Almost immediately after the new GTA VI updates went live, fan reactions exploded across social media — with a particularly vocal subset keen on critiquing the new creative direction for straying from the series’ choice to ignore cultural sensitivities.
The times are changing gramps.— DAVID (@brndyalexander) July 27, 2022
Maybe you’re outdated bigot takes weren’t funny in the first place?, And you’ve missed the point of GTAs satire on America’s corporations how the American dream is complete lies, sterotypes dosent help the theme just makes the game have outdated “jokes” made by old white dudes— Ash Day (@Dokutah_Ash) July 28, 2022
While there’s something to be said for expecting political correctness from a bunch of hardened career criminals, it’s interesting to observe the trend of previous protagonists in the series.
The unnamed Hispanic lead for GTA VI, for instance, isn’t the first female protag — as several players rightly pointed out. What they’re failing to notice, however, is that the four previous female protagonists — Divine, Katie, Mikki, and Ulrika — are literally voiceless.
Beyond their names and character portraits, you couldn’t really tell you were playing as a woman on account of the game’s limited visuals and top-down view. But, technically, you could play as a woman in Grand Theft Auto all the way back in the late ‘90s. GTA Online’s female choices also count — but aren’t fully-realized characters as well, and serve as roleplaying stand-ins instead.

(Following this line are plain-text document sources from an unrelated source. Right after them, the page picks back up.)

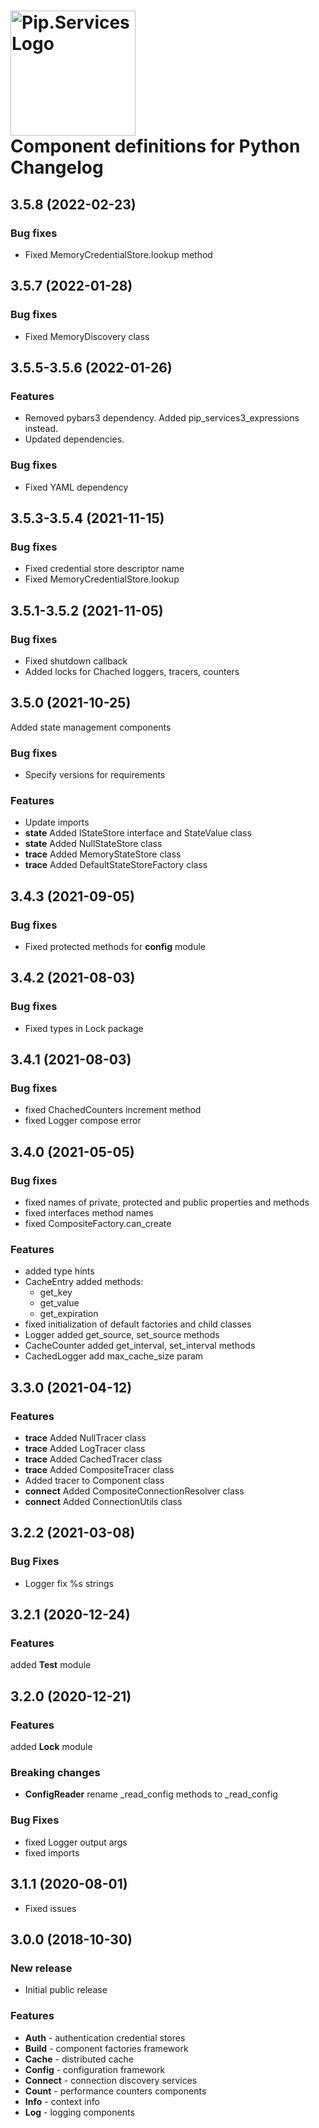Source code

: # <img src="https://uploads-ssl.webflow.com/5ea5d3315186cf5ec60c3ee4/5edf1c94ce4c859f2b188094_logo.svg" alt="Pip.Services Logo" width="200"> <br/> Component definitions for Python Changelog

## <a name="3.5.8"></a> 3.5.8 (2022-02-23)

### Bug fixes
* Fixed MemoryCredentialStore.lookup method

## <a name="3.5.7"></a> 3.5.7 (2022-01-28)

### Bug fixes
* Fixed MemoryDiscovery class

## <a name="3.5.5-3.5.6"></a> 3.5.5-3.5.6 (2022-01-26)

### Features
* Removed pybars3 dependency. Added pip_services3_expressions instead.
* Updated dependencies. 

### Bug fixes
* Fixed YAML dependency

## <a name="3.5.3-3.5.4"></a> 3.5.3-3.5.4 (2021-11-15)

### Bug fixes
* Fixed credential store descriptor name
* Fixed MemoryCredentialStore.lookup

## <a name="3.5.1-3.5.2"></a> 3.5.1-3.5.2 (2021-11-05)

### Bug fixes
* Fixed shutdown callback
* Added locks for Chached loggers, tracers, counters

## <a name="3.5.0"></a> 3.5.0 (2021-10-25)

Added state management components

### Bug fixes
* Specify versions for requirements

### Features
* Update imports
* **state** Added IStateStore interface and StateValue class
* **state** Added NullStateStore class
* **trace** Added MemoryStateStore class
* **trace** Added DefaultStateStoreFactory class

## <a name="3.4.3"></a> 3.4.3 (2021-09-05)

### Bug fixes
* Fixed protected methods for **config** module


## <a name="3.4.2"></a> 3.4.2 (2021-08-03)

### Bug fixes
* Fixed types in Lock package

## <a name="3.4.1"></a> 3.4.1 (2021-08-03)

### Bug fixes
* fixed ChachedCounters increment method
* fixed Logger compose error


## <a name="3.4.0"></a> 3.4.0 (2021-05-05)

### Bug fixes
* fixed names of private, protected and public properties and methods
* fixed interfaces method names
* fixed CompositeFactory.can_create

### Features
* added type hints
* CacheEntry added methods:
    - get_key
    - get_value
    - get_expiration
* fixed initialization of default factories and child classes
* Logger added get_source, set_source methods
* CacheCounter added get_interval, set_interval methods
* CachedLogger add max_cache_size param


## <a name="3.3.0"></a> 3.3.0 (2021-04-12)

### Features
* **trace** Added NullTracer class
* **trace** Added LogTracer class
* **trace** Added CachedTracer class
* **trace** Added CompositeTracer class
* Added tracer to Component class
* **connect** Added CompositeConnectionResolver class
* **connect** Added ConnectionUtils class

## <a name="3.2.2"></a> 3.2.2 (2021-03-08)

### Bug Fixes
* Logger fix %s strings

## <a name="3.2.1"></a> 3.2.1 (2020-12-24)

### Features
added **Test** module

## <a name="3.2.0"></a> 3.2.0 (2020-12-21)

### Features
added **Lock** module

### Breaking changes
* **ConfigReader** rename _read_config methods to _read_config

### Bug Fixes
* fixed Logger output args
* fixed imports


## <a name="3.1.1"></a> 3.1.1 (2020-08-01)
* Fixed issues

## <a name="3.0.0"></a> 3.0.0 (2018-10-30)

### New release
* Initial public release

### Features
- **Auth** - authentication credential stores
- **Build** - component factories framework
- **Cache** - distributed cache
- **Config** - configuration framework
- **Connect** - connection discovery services
- **Count** - performance counters components
- **Info** - context info
- **Log** - logging components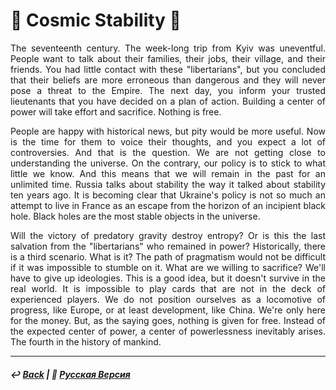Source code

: # 🌌 Cosmic Stability 🌌
<p align="justify">The seventeenth century. The week-long trip from Kyiv was uneventful. People want to talk about their families, their jobs, their village, and their friends. You had little contact with these "libertarians", but you concluded that their beliefs are more erroneous than dangerous and they will never pose a threat to the Empire. The next day, you inform your trusted lieutenants that you have decided on a plan of action. Building a center of power will take effort and sacrifice. Nothing is free.</p>

<p align="justify">People are happy with historical news, but pity would be more useful. Now is the time for them to voice their thoughts, and you expect a lot of controversies. And that is the question. We are not getting close to understanding the universe. On the contrary, our policy is to stick to what little we know. And this means that we will remain in the past for an unlimited time. Russia talks about stability the way it talked about stability ten years ago. It is becoming clear that Ukraine's policy is not so much an attempt to live in France as an escape from the horizon of an incipient black hole. Black holes are the most stable objects in the universe.</p>

<p align="justify">Will the victory of predatory gravity destroy entropy? Or is this the last salvation from the "libertarians" who remained in power? Historically, there is a third scenario. What is it? The path of pragmatism would not be difficult if it was impossible to stumble on it. What are we willing to sacrifice? We'll have to give up ideologies. This is a good idea, but it doesn't survive in the real world. It is impossible to play cards that are not in the deck of experienced players. We do not position ourselves as a locomotive of progress, like Europe, or at least development, like China. We're only here for the money. But, as the saying goes, nothing is given for free. Instead of the expected center of power, a center of powerlessness inevitably arises. The fourth in the history of mankind.</p>

***

##### ↩️ [Back](index.md) | 🌻 [Русская Версия](stability-2.md)
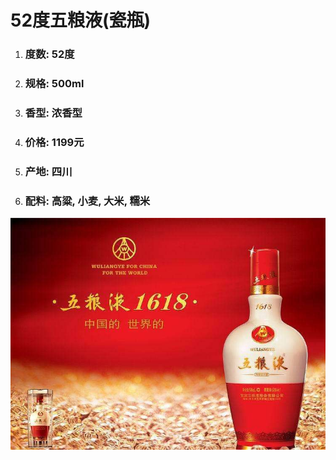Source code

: # 52度五粮液\(瓷瓶\)

1. ### 度数: 52度
2. ### 规格: 500ml
3. ### 香型: 浓香型
4. ### 价格: 1199元
5. ### 产地: 四川
6. ### 配料: 高粱, 小麦, 大米, 糯米

![](/assets/52度五粮液%28瓷瓶%29.png)

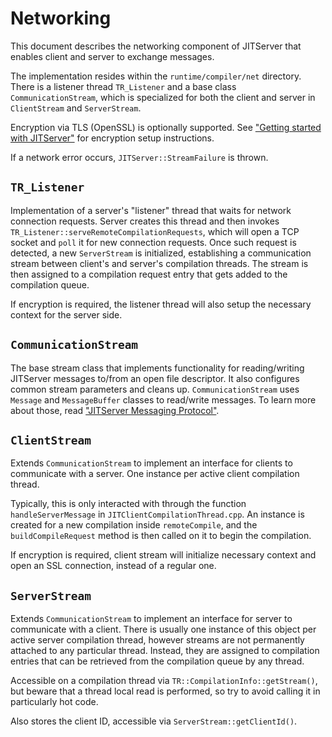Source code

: <!--
Copyright (c) 2018, 2021 IBM Corp. and others

This program and the accompanying materials are made available under
the terms of the Eclipse Public License 2.0 which accompanies this
distribution and is available at https://www.eclipse.org/legal/epl-2.0/
or the Apache License, Version 2.0 which accompanies this distribution and
is available at https://www.apache.org/licenses/LICENSE-2.0.

This Source Code may also be made available under the following
Secondary Licenses when the conditions for such availability set
forth in the Eclipse Public License, v. 2.0 are satisfied: GNU
General Public License, version 2 with the GNU Classpath
Exception [1] and GNU General Public License, version 2 with the
OpenJDK Assembly Exception [2].

[1] https://www.gnu.org/software/classpath/license.html
[2] https://openjdk.org/legal/assembly-exception.html

SPDX-License-Identifier: EPL-2.0 OR Apache-2.0 OR GPL-2.0 WITH Classpath-exception-2.0 OR LicenseRef-GPL-2.0 WITH Assembly-exception
-->

# Networking

This document describes the networking component of JITServer that enables client and server to exchange messages.

The implementation resides within the `runtime/compiler/net` directory.
There is a listener thread `TR_Listener` and a base class `CommunicationStream`, which is specialized for both the client and server in `ClientStream` and `ServerStream`.

Encryption via TLS (OpenSSL) is optionally supported. See ["Getting started with JITServer"](Usage.md) for encryption setup instructions.

If a network error occurs, `JITServer::StreamFailure` is thrown.

## `TR_Listener`

Implementation of a server's "listener" thread that waits for network connection requests.
Server creates this thread and then invokes `TR_Listener::serveRemoteCompilationRequests`,
which will open a TCP socket and `poll` it for new connection requests. Once such request is detected, a new `ServerStream` is initialized, establishing a communication stream between client's and server's compilation threads. The stream is then assigned to a compilation request entry that gets added to the compilation queue.

If encryption is required, the listener thread will also setup the necessary context for the server side.

## `CommunicationStream`

The base stream class that implements functionality for reading/writing JITServer messages to/from an open file descriptor. It also configures common stream parameters and cleans up. `CommunicationStream` uses `Message` and `MessageBuffer` classes to read/write messages. To learn more about those, read ["JITServer Messaging Protocol"](Messaging.md).

## `ClientStream`

Extends `CommunicationStream` to implement an interface for clients to communicate with a server. One instance per active client compilation thread.

Typically, this is only interacted with through the function `handleServerMessage` in `JITClientCompilationThread.cpp`. An instance is created for a new compilation inside `remoteCompile`, and the `buildCompileRequest` method is then called on it to begin the compilation.

If encryption is required, client stream will initialize necessary context and open an SSL connection, instead of a regular one.

## `ServerStream`

Extends `CommunicationStream` to implement an interface for server to communicate with a client. There is usually one instance of this object per active server compilation thread, however streams are not permanently attached to any particular thread. Instead, they are assigned to compilation entries that can be retrieved from the compilation queue by any thread.

Accessible on a compilation thread via `TR::CompilationInfo::getStream()`, but beware that a thread local read is performed, so try to avoid calling it in particularly hot code.

Also stores the client ID, accessible via `ServerStream::getClientId()`.
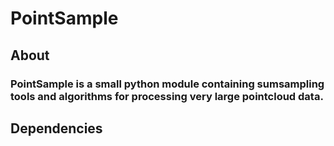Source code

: # PointSample

## About
### PointSample is a small python module containing sumsampling tools and algorithms for processing very large pointcloud data.

## Dependencies
###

Most of GTA’s playable characters serve as a lens with which to view America — and bring their own unique flaws and baggage to these perspectives. Take Franklin, one of GTA V’s trio. Apart from serving as a mouthpiece for the frustrations and futility of American gang life, he’s also a victim of casual racism from other characters and most notably, the in-game police.
Franklin’s ‘mentor’ and counterpart, Michael, serves as the opposite end of the spectrum. Rich, white, bored to death with life and dissatisfied with everything, Michael vents his frustration at trans-folk in the game’s original release, punching down on a minority that he finds difficult to accept and understand.
This ‘punching’ trajectory is what Rockstar aims to change, suggesting that they want to tell stories from the perspectives of America’s less-privileged. This refers to the viewpoints of player characters such as Serbian Niko Bellic and half-Dominican Victor Vance as well as the upcoming female character.
While GTA’s classic chainsaw-wielding, dildo-smacking brand of ultraviolence is likely to be around in some shape or form, the series has often used dated humour and stereotypes to address several of America’s nuances, which a gender-flip can address incredibly well. There’s more than plenty left to say about America from the point of view of a woman, and perhaps even more from one who’s coloured, and also on the wrong side of the law.
That last part is crucially important to retain for Rockstar, if it means to tell a really compelling story. Most of GTA’s characters come across as good-natured assholes. Niko, for instance, is scarred and sensitive to his allies from his experiences as a child soldier, yet finds release and purpose through violence. Franklin, as mentioned above, experiences racism and gang culture, but relies on his ambition to make it through life, sometimes at deep personal costs.
With over a dozen fully fleshed male perspectives, ranging from violent misogynist gangsters to sensitive ex-soldiers, we’ve got plenty in the bank already. It’s definitely time for the legendary studio to flex some creative muscles, and give us a different way to experience their intricately crafted digital worlds.